What is the number of lines in these records with "Posted" in them? Answer with that number only.

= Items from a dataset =
※ ※ ※

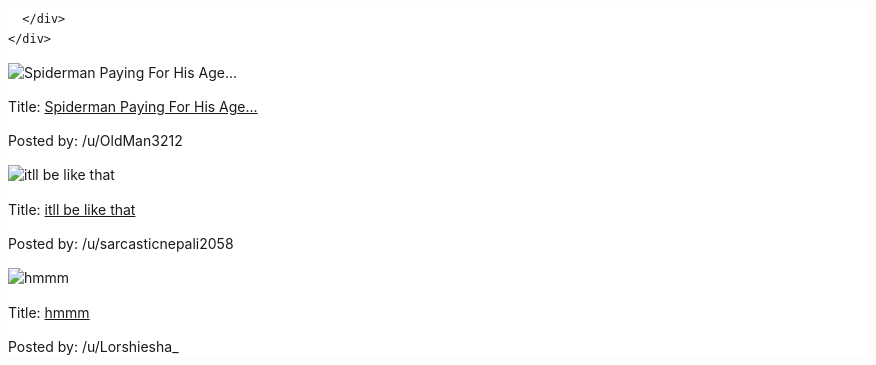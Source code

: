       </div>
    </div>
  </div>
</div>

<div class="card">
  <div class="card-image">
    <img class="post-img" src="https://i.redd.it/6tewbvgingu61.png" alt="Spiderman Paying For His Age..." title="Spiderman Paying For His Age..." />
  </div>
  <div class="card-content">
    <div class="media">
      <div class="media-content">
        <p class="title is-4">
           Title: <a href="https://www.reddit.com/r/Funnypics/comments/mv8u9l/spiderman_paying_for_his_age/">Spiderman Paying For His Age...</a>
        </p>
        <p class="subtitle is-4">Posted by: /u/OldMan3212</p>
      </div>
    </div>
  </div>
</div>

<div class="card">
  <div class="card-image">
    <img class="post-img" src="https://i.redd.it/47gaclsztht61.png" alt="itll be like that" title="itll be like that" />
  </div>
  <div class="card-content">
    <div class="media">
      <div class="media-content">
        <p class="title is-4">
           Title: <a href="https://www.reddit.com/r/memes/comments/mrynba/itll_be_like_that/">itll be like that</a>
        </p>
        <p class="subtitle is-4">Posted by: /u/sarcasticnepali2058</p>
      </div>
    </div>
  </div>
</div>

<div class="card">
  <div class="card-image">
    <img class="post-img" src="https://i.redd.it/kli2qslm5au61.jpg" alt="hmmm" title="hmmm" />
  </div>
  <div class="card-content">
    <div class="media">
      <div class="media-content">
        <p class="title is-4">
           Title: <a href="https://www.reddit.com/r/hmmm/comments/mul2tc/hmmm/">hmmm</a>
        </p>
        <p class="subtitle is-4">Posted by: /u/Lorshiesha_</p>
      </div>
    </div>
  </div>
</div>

※ ※ ※

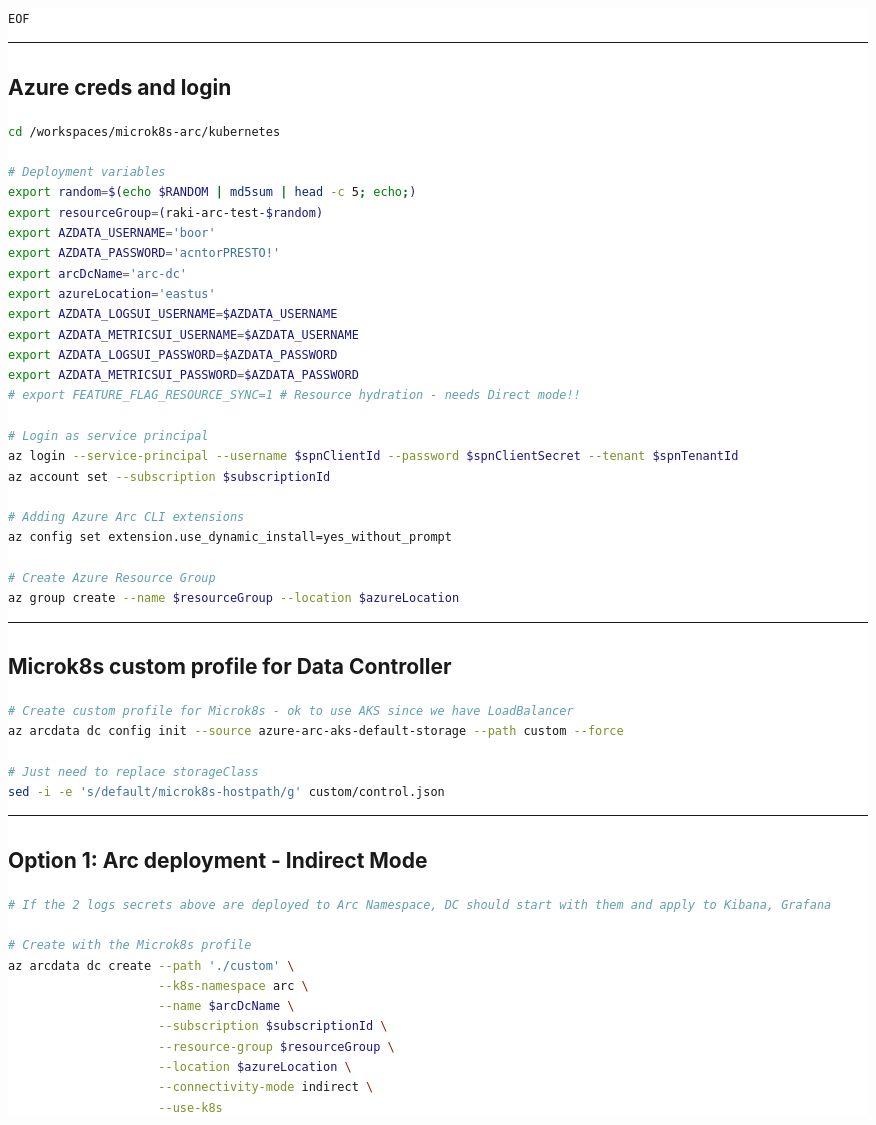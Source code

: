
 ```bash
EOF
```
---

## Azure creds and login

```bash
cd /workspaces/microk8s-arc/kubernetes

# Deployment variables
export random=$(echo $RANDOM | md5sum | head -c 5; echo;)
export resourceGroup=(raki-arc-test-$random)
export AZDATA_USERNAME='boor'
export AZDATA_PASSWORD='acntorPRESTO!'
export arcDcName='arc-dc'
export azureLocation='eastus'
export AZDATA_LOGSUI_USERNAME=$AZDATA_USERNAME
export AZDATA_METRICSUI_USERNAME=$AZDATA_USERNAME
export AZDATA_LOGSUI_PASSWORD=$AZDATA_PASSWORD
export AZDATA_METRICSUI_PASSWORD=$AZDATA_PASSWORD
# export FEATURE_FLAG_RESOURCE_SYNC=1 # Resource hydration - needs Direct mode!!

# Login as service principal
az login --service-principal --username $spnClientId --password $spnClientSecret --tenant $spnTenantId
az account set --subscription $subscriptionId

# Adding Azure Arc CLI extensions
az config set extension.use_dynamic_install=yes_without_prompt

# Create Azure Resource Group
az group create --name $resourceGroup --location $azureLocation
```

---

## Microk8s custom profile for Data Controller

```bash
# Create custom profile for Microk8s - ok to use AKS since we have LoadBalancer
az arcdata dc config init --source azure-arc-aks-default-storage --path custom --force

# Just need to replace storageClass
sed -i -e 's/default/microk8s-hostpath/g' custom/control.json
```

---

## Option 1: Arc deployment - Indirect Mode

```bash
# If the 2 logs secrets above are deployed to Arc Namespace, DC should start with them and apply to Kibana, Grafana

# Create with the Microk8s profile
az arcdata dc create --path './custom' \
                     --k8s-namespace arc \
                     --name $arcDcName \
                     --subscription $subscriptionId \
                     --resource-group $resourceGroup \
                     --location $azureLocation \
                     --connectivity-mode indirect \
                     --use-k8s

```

※ ※ ※

= SOLUTION TO THE EXERCISE =
3